[What is needed] Say how many of the lines below contain the word "desenvolvido"; nothing else belongs in the answer.

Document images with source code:
[Start of Attachment]
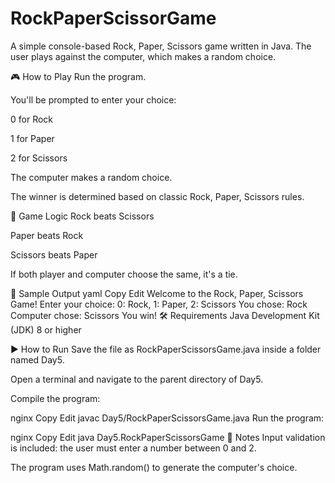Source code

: # RockPaperScissorGame
A simple console-based Rock, Paper, Scissors game written in Java. The user plays against the computer, which makes a random choice.

🎮 How to Play
Run the program.

You'll be prompted to enter your choice:

0 for Rock

1 for Paper

2 for Scissors

The computer makes a random choice.

The winner is determined based on classic Rock, Paper, Scissors rules.

🧠 Game Logic
Rock beats Scissors

Paper beats Rock

Scissors beats Paper

If both player and computer choose the same, it's a tie.

🧾 Sample Output
yaml
Copy
Edit
Welcome to the Rock, Paper, Scissors Game!
Enter your choice:
0: Rock, 1: Paper, 2: Scissors
You chose: Rock
Computer chose: Scissors
You win!
🛠️ Requirements
Java Development Kit (JDK) 8 or higher

▶️ How to Run
Save the file as RockPaperScissorsGame.java inside a folder named Day5.

Open a terminal and navigate to the parent directory of Day5.

Compile the program:

nginx
Copy
Edit
javac Day5/RockPaperScissorsGame.java
Run the program:

nginx
Copy
Edit
java Day5.RockPaperScissorsGame
📌 Notes
Input validation is included: the user must enter a number between 0 and 2.

The program uses Math.random() to generate the computer's choice.

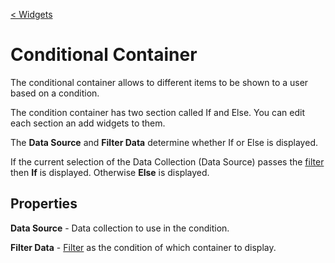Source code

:[< Widgets](../Widgets.md)

# Conditional Container

The conditional container allows to different items to be shown to a user based on a condition.

The condition container has two section called If and Else. You can edit each section an add widgets to them.

The **Data Source** and **Filter Data** determine whether If or Else is displayed.

If the current selection of the Data Collection (Data Source) passes the [filter](../../../concepts/filters/Filters.md) then **If** is displayed. Otherwise **Else** is displayed.

## Properties

**Data Source** - Data collection to use in the condition.

**Filter Data** - [Filter](../../../concepts/recordRules/RecordRules.md) as the condition of which container to display.
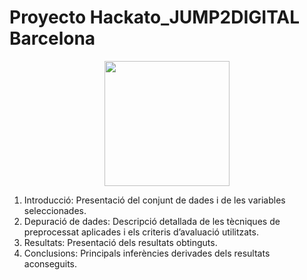 # Proyecto Hackato_JUMP2DIGITAL Barcelona

<p align="center">
   <img align="center" width="200" src="https://raw.githubusercontent.com/Sergiochueco-94/Hackato_JUMP2DIGITAL/main/Images/Banner.PNG" />
</p>

1. Introducció: Presentació del conjunt de dades i de les variables seleccionades. 
2. Depuració de dades: Descripció detallada de les tècniques de preprocessat aplicades i els criteris d’avaluació utilitzats. 
3. Resultats: Presentació dels resultats obtinguts. 
4. Conclusions: Principals inferències derivades dels resultats aconseguits.  
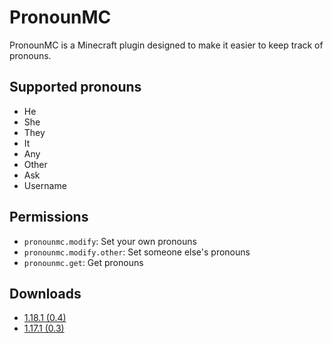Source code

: # PronounMC
PronounMC is a Minecraft plugin designed to make it easier to keep track of pronouns.

## Supported pronouns
* He
* She
* They
* It
* Any
* Other
* Ask
* Username

## Permissions
* `pronounmc.modify`: Set your own pronouns
* `pronounmc.modify.other`: Set someone else's pronouns
* `pronounmc.get`: Get pronouns

## Downloads
* [1.18.1 (0.4)](https://github.com/AceKiron/pronounmc/releases/download/spigot-1.18.1/pronounmc-0.4.jar)
* [1.17.1 (0.3)](https://github.com/AceKiron/pronounmc/releases/download/spigot-1.17.1/pronounmc-0.3.jar)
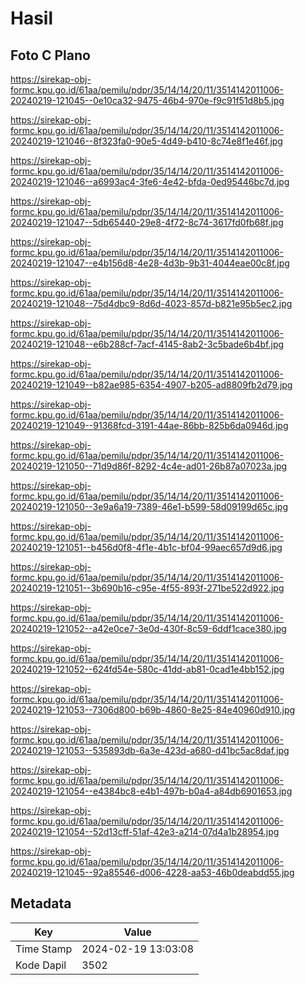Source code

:# Hasil

## Foto C Plano

https://sirekap-obj-formc.kpu.go.id/61aa/pemilu/pdpr/35/14/14/20/11/3514142011006-20240219-121045--0e10ca32-9475-46b4-970e-f9c91f51d8b5.jpg

https://sirekap-obj-formc.kpu.go.id/61aa/pemilu/pdpr/35/14/14/20/11/3514142011006-20240219-121046--8f323fa0-90e5-4d49-b410-8c74e8f1e46f.jpg

https://sirekap-obj-formc.kpu.go.id/61aa/pemilu/pdpr/35/14/14/20/11/3514142011006-20240219-121046--a6993ac4-3fe6-4e42-bfda-0ed95446bc7d.jpg

https://sirekap-obj-formc.kpu.go.id/61aa/pemilu/pdpr/35/14/14/20/11/3514142011006-20240219-121047--5db65440-29e8-4f72-8c74-3617fd0fb68f.jpg

https://sirekap-obj-formc.kpu.go.id/61aa/pemilu/pdpr/35/14/14/20/11/3514142011006-20240219-121047--e4b156d8-4e28-4d3b-9b31-4044eae00c8f.jpg

https://sirekap-obj-formc.kpu.go.id/61aa/pemilu/pdpr/35/14/14/20/11/3514142011006-20240219-121048--75d4dbc9-8d6d-4023-857d-b821e95b5ec2.jpg

https://sirekap-obj-formc.kpu.go.id/61aa/pemilu/pdpr/35/14/14/20/11/3514142011006-20240219-121048--e6b288cf-7acf-4145-8ab2-3c5bade6b4bf.jpg

https://sirekap-obj-formc.kpu.go.id/61aa/pemilu/pdpr/35/14/14/20/11/3514142011006-20240219-121049--b82ae985-6354-4907-b205-ad8809fb2d79.jpg

https://sirekap-obj-formc.kpu.go.id/61aa/pemilu/pdpr/35/14/14/20/11/3514142011006-20240219-121049--91368fcd-3191-44ae-86bb-825b6da0946d.jpg

https://sirekap-obj-formc.kpu.go.id/61aa/pemilu/pdpr/35/14/14/20/11/3514142011006-20240219-121050--71d9d86f-8292-4c4e-ad01-26b87a07023a.jpg

https://sirekap-obj-formc.kpu.go.id/61aa/pemilu/pdpr/35/14/14/20/11/3514142011006-20240219-121050--3e9a6a19-7389-46e1-b599-58d09199d65c.jpg

https://sirekap-obj-formc.kpu.go.id/61aa/pemilu/pdpr/35/14/14/20/11/3514142011006-20240219-121051--b456d0f8-4f1e-4b1c-bf04-99aec657d9d6.jpg

https://sirekap-obj-formc.kpu.go.id/61aa/pemilu/pdpr/35/14/14/20/11/3514142011006-20240219-121051--3b690b16-c95e-4f55-893f-271be522d922.jpg

https://sirekap-obj-formc.kpu.go.id/61aa/pemilu/pdpr/35/14/14/20/11/3514142011006-20240219-121052--a42e0ce7-3e0d-430f-8c59-6ddf1cace380.jpg

https://sirekap-obj-formc.kpu.go.id/61aa/pemilu/pdpr/35/14/14/20/11/3514142011006-20240219-121052--624fd54e-580c-41dd-ab81-0cad1e4bb152.jpg

https://sirekap-obj-formc.kpu.go.id/61aa/pemilu/pdpr/35/14/14/20/11/3514142011006-20240219-121053--7306d800-b69b-4860-8e25-84e40960d910.jpg

https://sirekap-obj-formc.kpu.go.id/61aa/pemilu/pdpr/35/14/14/20/11/3514142011006-20240219-121053--535893db-6a3e-423d-a680-d41bc5ac8daf.jpg

https://sirekap-obj-formc.kpu.go.id/61aa/pemilu/pdpr/35/14/14/20/11/3514142011006-20240219-121054--e4384bc8-e4b1-497b-b0a4-a84db6901653.jpg

https://sirekap-obj-formc.kpu.go.id/61aa/pemilu/pdpr/35/14/14/20/11/3514142011006-20240219-121054--52d13cff-51af-42e3-a214-07d4a1b28954.jpg

https://sirekap-obj-formc.kpu.go.id/61aa/pemilu/pdpr/35/14/14/20/11/3514142011006-20240219-121045--92a85546-d006-4228-aa53-46b0deabdd55.jpg


## Metadata

| Key        | Value               |
| ---------- | ------------------- |
| Time Stamp | 2024-02-19 13:03:08 |
| Kode Dapil | 3502                |



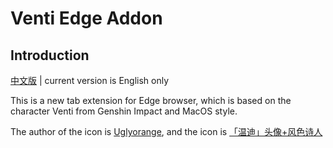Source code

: # Venti Edge Addon

## Introduction

[中文版](./readme_zh.md) | current version is English only

This is a new tab extension for Edge browser, which is based on the character Venti from Genshin Impact and MacOS style.

The author of the icon is [Uglyorange](https://www.miyoushe.com/ys/accountCenter/postList?id=83163901), and the icon is [「温迪」头像+风色诗人](https://www.miyoushe.com/ys/article/29843610)
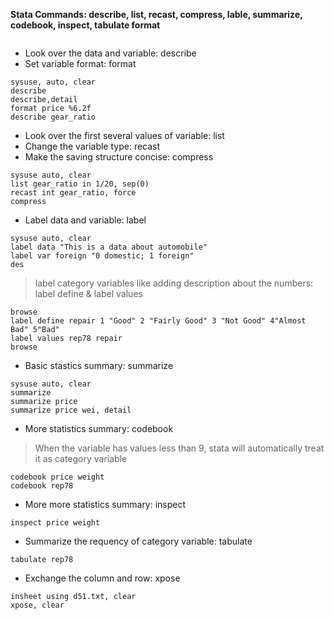 **Stata Commands: describe, list, recast, compress, lable, summarize, codebook, inspect, tabulate format**
<pre><code></code></pre>
* Look over the data and variable: describe
* Set variable format: format
<pre><code>sysuse, auto, clear
describe
describe,detail
format price %6.2f
describe gear_ratio</code></pre>

* Look over the first several values of variable: list
* Change the variable type: recast
* Make the saving structure concise: compress
<pre><code>sysuse auto, clear
list gear_ratio in 1/20, sep(0)
recast int gear_ratio, force
compress</code></pre>

* Label data and variable: label
<pre><code>sysuse auto, clear
label data "This is a data about automobile"
label var foreign "0 domestic; 1 foreign"
des
</code></pre>
> label category variables like adding description about the numbers: label define & label values
<pre><code>browse
label define repair 1 "Good" 2 "Fairly Good" 3 "Not Good" 4"Almost Bad" 5"Bad"
label values rep78 repair
browse</code></pre>

* Basic stastics summary: summarize
<pre><code>sysuse auto, clear
summarize
summarize price
summarize price wei, detail
</code></pre>

* More statistics summary: codebook
> When the variable has values less than 9, stata will automatically treat it as category variable
<pre><code>codebook price weight
codebook rep78
</code></pre>

* More more statistics summary: inspect
<pre><code>inspect price weight</code></pre>

* Summarize the requency of category variable: tabulate
<pre><code>tabulate rep78</code></pre>

* Exchange the column and row: xpose
<pre><code>insheet using d51.txt, clear
xpose, clear</code></pre>
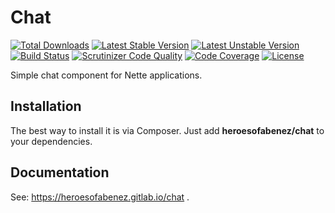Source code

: Chat
=======

[![Total Downloads](https://poser.pugx.org/heroesofabenez/chat/downloads)](https://packagist.org/packages/heroesofabenez/chat) [![Latest Stable Version](https://poser.pugx.org/heroesofabenez/chat/v/stable)](https://packagist.org/packages/heroesofabenez/chat) [![Latest Unstable Version](https://poser.pugx.org/heroesofabenez/chat/v/unstable)](https://packagist.org/packages/heroesofabenez/chat) [![Build Status](https://gitlab.com/heroesofabenez/chat/badges/master/pipeline.svg)](https://gitlab.com/heroesofabenez/chat/commits/master) [![Scrutinizer Code Quality](https://scrutinizer-ci.com/g/heroesofabenez/chat/badges/quality-score.png?b=master)](https://scrutinizer-ci.com/g/heroesofabenez/chat/?branch=master) [![Code Coverage](https://scrutinizer-ci.com/g/heroesofabenez/chat/badges/coverage.png?b=master)](https://scrutinizer-ci.com/g/heroesofabenez/chat/?branch=master) [![License](https://poser.pugx.org/heroesofabenez/chat/license)](https://gitlab.com/heroesofabenez/chat/blob/master/LICENSE)

Simple chat component for Nette applications.

Installation
------------

The best way to install it is via Composer. Just add **heroesofabenez/chat** to your dependencies.

Documentation
-------------
See: https://heroesofabenez.gitlab.io/chat .
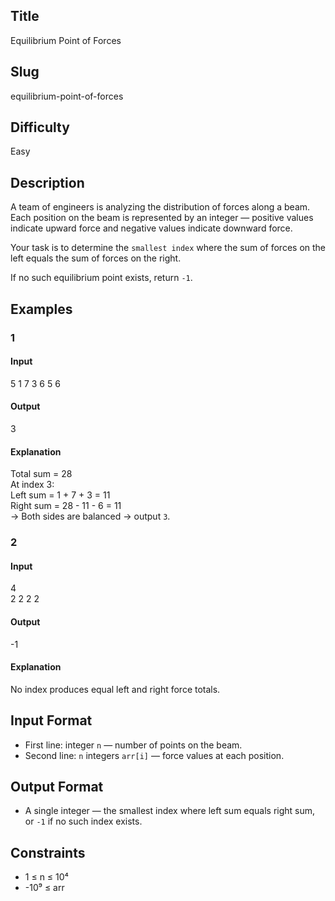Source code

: ## Title

Equilibrium Point of Forces

## Slug

equilibrium-point-of-forces

## Difficulty

Easy

## Description

A team of engineers is analyzing the distribution of forces along a beam.  
Each position on the beam is represented by an integer — positive values indicate upward force and negative values indicate downward force.  

Your task is to determine the `smallest index` where the sum of forces on the left equals the sum of forces on the right.  

If no such equilibrium point exists, return `-1`.

## Examples

### 1

#### Input

5
1 7 3 6 5 6 

#### Output
3

#### Explanation
Total sum = 28  
At index 3:  
Left sum = 1 + 7 + 3 = 11  
Right sum = 28 - 11 - 6 = 11  
→ Both sides are balanced → output `3`.

### 2

#### Input

4  
2 2 2 2 

#### Output
-1

#### Explanation
No index produces equal left and right force totals.

## Input Format  

- First line: integer `n` — number of points on the beam.  
- Second line: `n` integers `arr[i]` — force values at each position.

## Output Format  

- A single integer — the smallest index where left sum equals right sum, or `-1` if no such index exists.

## Constraints  

- 1 ≤ n ≤ 10⁴  
- -10⁹ ≤ arr
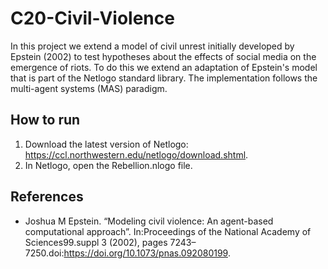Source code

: # C20-Civil-Violence

In this project we extend a model of civil unrest initially developed by Epstein (2002) to test hypotheses about the effects of social media on the emergence of riots.
To do this we extend an adaptation of Epstein's model that is part of the Netlogo standard library.
The implementation follows the multi-agent systems (MAS) paradigm.

## How to run
1. Download the latest version of Netlogo: https://ccl.northwestern.edu/netlogo/download.shtml. 
2. In Netlogo, open the Rebellion.nlogo file. 

## References

- Joshua M Epstein. “Modeling civil violence: An agent-based computational approach”. In:Proceedings of the National Academy of Sciences99.suppl 3 (2002), pages 7243–7250.doi:https://doi.org/10.1073/pnas.092080199.
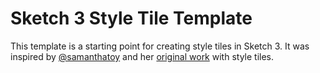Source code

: # Sketch 3 Style Tile Template
This template is a starting point for creating style tiles in Sketch 3. It was inspired by [@samanthatoy](http://twiter.com/samanthatoy) and her [original work](http://www.styletil.es) with style tiles.
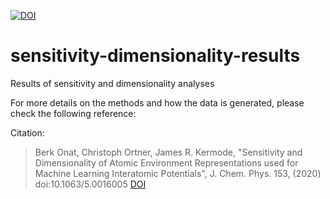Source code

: [![DOI](https://zenodo.org/badge/296652503.svg)](https://zenodo.org/badge/latestdoi/296652503)

# sensitivity-dimensionality-results
Results of sensitivity and dimensionality analyses

For more details on the methods and how the data is generated, please check the following reference:

Citation:
> Berk Onat, Christoph Ortner, James R. Kermode, "Sensitivity and Dimensionality of Atomic Environment Representations used for Machine Learning Interatomic Potentials", J. Chem. Phys. 153, (2020) doi:10.1063/5.0016005 [DOI](https://doi.org/10.1063/5.0016005)
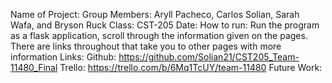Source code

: Name of Project: 
Group Members: Aryll Pacheco, Carlos Solian, Sarah Wafa, and Bryson Ruck
Class: CST-205 
Date:
How to run: Run the program as a flask application, scroll through the information given on the pages. There are links throughout that take you to other pages with more information
Links: 
  Github: https://github.com/Solian21/CST205_Team-11480_Final
  Trello: https://trello.com/b/6Mq1TcUY/team-11480 
Future Work: 
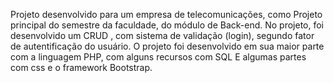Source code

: 
Projeto desenvolvido para um empresa de telecomunicações, como Projeto principal do semestre da faculdade, do módulo de Back-end.
No projeto, foi desenvolvido um CRUD , com sistema de validação (login), segundo fator de autentificação do usuário.
O projeto foi desenvolvido em sua maior parte com a linguagem PHP, 
com alguns recursos com SQL 
E algumas partes com css e o framework Bootstrap.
[End of Attachment]
[Answer space] 3